*Task to carry out:*
Repeat, exactly as written, the lines of the records below from the first through the line with "I'm also using", but none past it.

*Record excerpts:*
[Start of section]

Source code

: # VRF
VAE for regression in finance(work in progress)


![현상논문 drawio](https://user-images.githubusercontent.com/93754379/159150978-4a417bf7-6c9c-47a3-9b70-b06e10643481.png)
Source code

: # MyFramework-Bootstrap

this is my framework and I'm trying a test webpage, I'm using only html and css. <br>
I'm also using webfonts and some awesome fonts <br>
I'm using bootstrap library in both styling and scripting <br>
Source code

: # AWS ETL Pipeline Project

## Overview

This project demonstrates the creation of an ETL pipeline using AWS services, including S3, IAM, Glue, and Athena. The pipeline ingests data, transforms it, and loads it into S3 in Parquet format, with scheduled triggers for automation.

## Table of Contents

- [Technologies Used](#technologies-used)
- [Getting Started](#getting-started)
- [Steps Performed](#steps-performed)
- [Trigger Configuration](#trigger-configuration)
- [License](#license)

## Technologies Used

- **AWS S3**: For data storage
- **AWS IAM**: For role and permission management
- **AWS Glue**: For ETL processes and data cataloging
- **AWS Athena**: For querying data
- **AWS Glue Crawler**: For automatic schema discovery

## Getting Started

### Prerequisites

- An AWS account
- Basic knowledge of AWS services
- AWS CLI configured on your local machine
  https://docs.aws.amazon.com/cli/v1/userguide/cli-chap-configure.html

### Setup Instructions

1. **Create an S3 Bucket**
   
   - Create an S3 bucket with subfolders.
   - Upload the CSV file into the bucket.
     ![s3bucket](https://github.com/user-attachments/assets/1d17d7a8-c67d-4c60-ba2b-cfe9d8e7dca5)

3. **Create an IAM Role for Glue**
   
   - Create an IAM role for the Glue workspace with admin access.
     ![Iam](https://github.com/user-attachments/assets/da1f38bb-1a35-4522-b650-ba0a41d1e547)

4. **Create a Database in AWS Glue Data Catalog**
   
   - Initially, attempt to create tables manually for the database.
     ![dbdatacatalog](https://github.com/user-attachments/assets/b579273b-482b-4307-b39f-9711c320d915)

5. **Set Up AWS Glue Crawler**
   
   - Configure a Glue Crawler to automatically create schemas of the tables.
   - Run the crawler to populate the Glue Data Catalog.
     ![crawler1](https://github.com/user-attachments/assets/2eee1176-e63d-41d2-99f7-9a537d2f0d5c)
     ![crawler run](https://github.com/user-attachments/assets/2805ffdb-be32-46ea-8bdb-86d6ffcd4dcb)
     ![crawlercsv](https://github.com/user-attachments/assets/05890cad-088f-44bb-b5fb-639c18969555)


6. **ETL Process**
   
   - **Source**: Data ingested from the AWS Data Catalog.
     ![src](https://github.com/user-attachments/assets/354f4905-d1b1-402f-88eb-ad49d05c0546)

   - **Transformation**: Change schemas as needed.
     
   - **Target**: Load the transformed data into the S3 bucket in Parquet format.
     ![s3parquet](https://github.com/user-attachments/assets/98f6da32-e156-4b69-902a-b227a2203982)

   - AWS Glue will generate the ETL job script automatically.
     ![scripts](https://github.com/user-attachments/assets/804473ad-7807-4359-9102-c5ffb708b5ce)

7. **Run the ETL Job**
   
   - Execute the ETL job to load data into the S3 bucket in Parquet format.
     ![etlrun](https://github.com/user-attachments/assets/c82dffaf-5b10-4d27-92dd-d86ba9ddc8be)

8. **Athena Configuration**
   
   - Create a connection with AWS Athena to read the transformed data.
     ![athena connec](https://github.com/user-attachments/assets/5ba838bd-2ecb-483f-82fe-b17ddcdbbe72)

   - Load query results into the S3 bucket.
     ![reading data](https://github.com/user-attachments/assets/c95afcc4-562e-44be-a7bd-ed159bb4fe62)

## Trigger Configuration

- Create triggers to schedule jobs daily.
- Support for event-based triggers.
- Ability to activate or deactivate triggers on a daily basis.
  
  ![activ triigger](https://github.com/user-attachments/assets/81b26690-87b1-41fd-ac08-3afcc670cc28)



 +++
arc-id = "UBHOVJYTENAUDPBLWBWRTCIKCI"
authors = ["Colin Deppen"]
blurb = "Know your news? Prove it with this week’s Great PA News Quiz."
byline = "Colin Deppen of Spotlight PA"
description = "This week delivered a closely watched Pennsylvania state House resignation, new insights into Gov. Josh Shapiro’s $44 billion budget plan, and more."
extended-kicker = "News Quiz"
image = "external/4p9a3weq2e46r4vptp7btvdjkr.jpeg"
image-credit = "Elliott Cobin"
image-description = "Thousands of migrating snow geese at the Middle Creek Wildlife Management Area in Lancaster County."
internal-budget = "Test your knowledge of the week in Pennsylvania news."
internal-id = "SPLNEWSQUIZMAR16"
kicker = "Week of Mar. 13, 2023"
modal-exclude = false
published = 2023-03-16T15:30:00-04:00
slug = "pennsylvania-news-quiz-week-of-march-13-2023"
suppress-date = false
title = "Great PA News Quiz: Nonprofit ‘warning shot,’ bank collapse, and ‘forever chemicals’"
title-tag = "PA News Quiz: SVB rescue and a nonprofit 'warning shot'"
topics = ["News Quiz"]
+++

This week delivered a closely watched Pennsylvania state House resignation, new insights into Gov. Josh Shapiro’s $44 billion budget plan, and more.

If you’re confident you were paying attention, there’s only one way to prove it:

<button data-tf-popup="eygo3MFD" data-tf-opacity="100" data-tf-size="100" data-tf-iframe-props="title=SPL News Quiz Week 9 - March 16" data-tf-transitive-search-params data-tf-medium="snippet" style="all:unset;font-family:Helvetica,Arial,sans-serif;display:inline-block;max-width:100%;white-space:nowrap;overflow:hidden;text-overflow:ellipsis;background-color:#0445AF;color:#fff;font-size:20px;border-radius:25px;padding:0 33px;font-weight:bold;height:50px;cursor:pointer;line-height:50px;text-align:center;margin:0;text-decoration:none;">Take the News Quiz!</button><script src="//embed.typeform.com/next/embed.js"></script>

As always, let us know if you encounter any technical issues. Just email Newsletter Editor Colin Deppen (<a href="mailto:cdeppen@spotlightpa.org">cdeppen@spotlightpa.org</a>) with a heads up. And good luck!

[End of section]

*Finished task:*
Source code

: # VRF
VAE for regression in finance(work in progress)


![현상논문 drawio](https://user-images.githubusercontent.com/93754379/159150978-4a417bf7-6c9c-47a3-9b70-b06e10643481.png)
Source code

: # MyFramework-Bootstrap

this is my framework and I'm trying a test webpage, I'm using only html and css. <br>
I'm also using webfonts and some awesome fonts <br>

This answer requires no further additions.